Disampaikan Fajran, sebenarnya KPK itu, seperti kita tahu, memang lembaga yang pada zamannya dulu adalah lembaga super body, apabila bermasalah dengan KPK pasti sudah ada keputusan yang independen dan objektif.
“KPK dulu dikenal independensi, cuma KPK sekarang cenderung sudah menjadi lembaga politis, dalam arti KPK dengan powernya itu dia bisa menargetkan sipapun yang kemudian secara subjectif dipandang tidak sejalan dengan kepentingan pihak tertentu. Makanya hari ini sebenarnya banyak perkara kalau sudah berurusan dengan KPK sudah putus urusannya, hari ini tidak seperti itu lagi,” jelasnya.
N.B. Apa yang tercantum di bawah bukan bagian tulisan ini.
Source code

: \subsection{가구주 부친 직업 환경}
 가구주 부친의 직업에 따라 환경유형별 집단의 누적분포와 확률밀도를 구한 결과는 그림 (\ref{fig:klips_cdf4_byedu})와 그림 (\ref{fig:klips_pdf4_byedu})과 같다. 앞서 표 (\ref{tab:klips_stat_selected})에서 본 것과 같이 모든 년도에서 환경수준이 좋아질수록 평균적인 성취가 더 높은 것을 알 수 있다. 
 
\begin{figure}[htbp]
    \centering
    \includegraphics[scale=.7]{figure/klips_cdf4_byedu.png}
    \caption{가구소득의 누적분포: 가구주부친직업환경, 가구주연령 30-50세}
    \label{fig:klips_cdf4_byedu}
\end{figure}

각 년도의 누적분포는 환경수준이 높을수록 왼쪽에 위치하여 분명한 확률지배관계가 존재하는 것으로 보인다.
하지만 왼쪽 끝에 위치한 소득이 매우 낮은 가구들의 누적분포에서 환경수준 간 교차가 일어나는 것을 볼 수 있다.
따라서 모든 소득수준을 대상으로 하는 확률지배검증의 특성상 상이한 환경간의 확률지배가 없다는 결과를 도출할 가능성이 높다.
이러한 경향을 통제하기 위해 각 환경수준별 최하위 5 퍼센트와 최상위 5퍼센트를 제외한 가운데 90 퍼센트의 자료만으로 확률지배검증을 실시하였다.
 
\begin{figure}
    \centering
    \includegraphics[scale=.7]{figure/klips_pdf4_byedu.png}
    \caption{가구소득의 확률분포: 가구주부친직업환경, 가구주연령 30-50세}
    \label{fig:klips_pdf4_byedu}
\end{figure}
Jadi–lanjutnya–permasalahan KPK di Aceh hari ini secara psikologis memang akan mengangu performa setiap orang yang dijadikan target KPK, walaupun awalnya hanya sebagai saksi, dan kita tahu pertama dipanggil menjadi saksi, kedua jadi saksi dan kemudian bisa dijadikan tersangka.
“Yang menjadi kendala ada ruang subjectif disana, ada orang-orang yang dijadikan tersangka, dan ada yang berhenti cuma ditingkatan saksi,” kata Fajran.
Untuk itu–Fajran berharap proses penyelidikan KPK di Aceh tidak perlu berlama-lama, harus cepat dan tuntas dibuka ke publik, bahwa sekian lama pemeriksaan ternyata tidak ditemukan kasus dugaan apapun, lalu pulihkan nama baik orang yang dipanggil dengan terbuka kepada publik.